There is also the part of being totally sold to the story, to the extent of almost losing sight of what matters for the work, sometimes in a way that meant presenting work or data that looked flowery and shiny, but could readily collapse if exposed to some scrutiny. We had several instances of this happening during the interaction. These make the case for the human in the loop.
Another early closure case was how Perplexity initially decided on NOW and seemed to lock in on it. Even when there were concerns raised in its own “thought” process, it seemed to disregard these concerns in favor of the harmonizing, converging story — a classic case of LLMic cognitive dissonance. Now, one of the things taught in business schools regarding strategy and decision-making is not to start considering any candidate option until all the candidate options have been examined.
This is because there will likely be the temptation to already support a compelling candidate option when all candidates have not yet been presented, thereby giving that compelling candidate an edge in the eventual decision process (where you gravitating towards this candidate option could then cloud your judgment). There’s a world where this favored candidate option could as well be the best option. However, there is no clean way of ensuring you are in that world, which is why the safe option is to hold all the cards together under scrutiny.
This is a classic business school lesson that I would think is not unknown to Perplexity Computer. Yet, knowing this is one thing, applying it in real-time when tasked with to-dos, is another thing. The latter, it didn’t have in this case. I had to chip that in, and eventually overhaul all the work done to start all over again.
Worked for: 3h 36m 14s
Text: 5,355.05 credits used
For context, I used half of the Perplexity Max’s monthly credit allocation. Here, credits are your keys to unlocking the Computer and putting it to use. I would have needed a $200/month subscription or a $20/month subscription with more money paid to access more credits, to do the nearly 4-hour work I did with Perplexity Computer.
This further reinforces my points about how the people who have the financial wherewithal to access these tools are far removed from other users. Imagine the insane things some users have been doing with Perplexity Computer. Imagine the informed decisions they can make, the bets they can look into, the tools they can build, the new startups they can launch, the e-commerce, digital product, or membership programs they can create — the ways they can leverage the capabilities of these explosive LLMs to further compound their riches or wealth.

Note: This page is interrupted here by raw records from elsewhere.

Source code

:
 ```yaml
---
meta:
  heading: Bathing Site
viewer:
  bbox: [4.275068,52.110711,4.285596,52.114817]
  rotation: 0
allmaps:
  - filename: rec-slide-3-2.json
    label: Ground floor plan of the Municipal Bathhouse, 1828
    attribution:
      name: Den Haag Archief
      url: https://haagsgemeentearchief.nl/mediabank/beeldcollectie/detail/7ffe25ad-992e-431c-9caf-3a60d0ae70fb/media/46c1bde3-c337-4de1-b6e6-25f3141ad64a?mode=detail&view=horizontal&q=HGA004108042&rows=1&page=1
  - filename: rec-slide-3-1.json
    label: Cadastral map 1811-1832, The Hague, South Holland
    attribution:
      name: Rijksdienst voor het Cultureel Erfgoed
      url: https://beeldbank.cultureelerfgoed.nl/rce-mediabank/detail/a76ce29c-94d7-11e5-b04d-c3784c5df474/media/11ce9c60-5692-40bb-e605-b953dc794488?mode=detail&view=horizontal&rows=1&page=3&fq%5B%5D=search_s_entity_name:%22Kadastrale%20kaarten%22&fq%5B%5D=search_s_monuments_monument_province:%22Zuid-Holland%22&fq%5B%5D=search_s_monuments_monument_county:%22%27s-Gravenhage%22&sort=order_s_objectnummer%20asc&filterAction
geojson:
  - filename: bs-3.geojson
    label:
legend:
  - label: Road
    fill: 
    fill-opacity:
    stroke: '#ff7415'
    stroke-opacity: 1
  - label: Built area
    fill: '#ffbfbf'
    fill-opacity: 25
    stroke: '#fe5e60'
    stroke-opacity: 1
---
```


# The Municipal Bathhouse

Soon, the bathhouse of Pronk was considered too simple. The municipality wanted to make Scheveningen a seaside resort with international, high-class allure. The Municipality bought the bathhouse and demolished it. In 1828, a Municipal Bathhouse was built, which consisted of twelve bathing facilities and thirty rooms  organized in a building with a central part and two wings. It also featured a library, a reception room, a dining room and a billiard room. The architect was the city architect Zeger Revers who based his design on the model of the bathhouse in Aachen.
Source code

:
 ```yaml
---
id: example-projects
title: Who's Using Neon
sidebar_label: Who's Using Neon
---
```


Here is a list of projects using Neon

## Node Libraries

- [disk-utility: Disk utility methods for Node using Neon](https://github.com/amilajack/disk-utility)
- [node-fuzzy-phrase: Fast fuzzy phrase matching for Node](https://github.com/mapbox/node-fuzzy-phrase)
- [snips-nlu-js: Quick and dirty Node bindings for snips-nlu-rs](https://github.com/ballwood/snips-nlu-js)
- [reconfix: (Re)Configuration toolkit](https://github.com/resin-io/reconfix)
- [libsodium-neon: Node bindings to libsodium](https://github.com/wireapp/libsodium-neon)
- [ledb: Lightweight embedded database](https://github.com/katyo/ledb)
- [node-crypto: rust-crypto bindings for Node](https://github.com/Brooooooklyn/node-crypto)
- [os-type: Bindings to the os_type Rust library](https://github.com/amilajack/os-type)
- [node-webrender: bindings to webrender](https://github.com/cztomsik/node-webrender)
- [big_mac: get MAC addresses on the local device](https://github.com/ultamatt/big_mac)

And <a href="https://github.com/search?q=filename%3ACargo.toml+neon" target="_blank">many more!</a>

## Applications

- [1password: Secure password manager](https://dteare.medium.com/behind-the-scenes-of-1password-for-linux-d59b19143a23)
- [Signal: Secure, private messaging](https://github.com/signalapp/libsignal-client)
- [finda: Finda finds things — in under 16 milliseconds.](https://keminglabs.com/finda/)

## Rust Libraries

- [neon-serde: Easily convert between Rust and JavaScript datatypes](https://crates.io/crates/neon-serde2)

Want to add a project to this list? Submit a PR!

To put the nearly 4-hour work in context: if I had had some money, I would 100% have longed QCOM, amidst the market uncertainty. But if Perplexity Computer’s research is anything to go by, when the AGI hits, QCOM bulls will smile to the bank. This, of course, is not financial advice. But that is how bullish I am on the work Perplexity did, under my “guidance”, if we could call my participation that. It doesn’t even mean the work we did is winning material. However, I have thought about it long and hard, and there is no imaginable scenario where I would have done something nearly this good in financial math or investing, in the time it took me to do the work I did, without Perplexity Computer and its capabilities. That’s the point here, my friend.
It’s interesting times we are in, people. The AGI is near!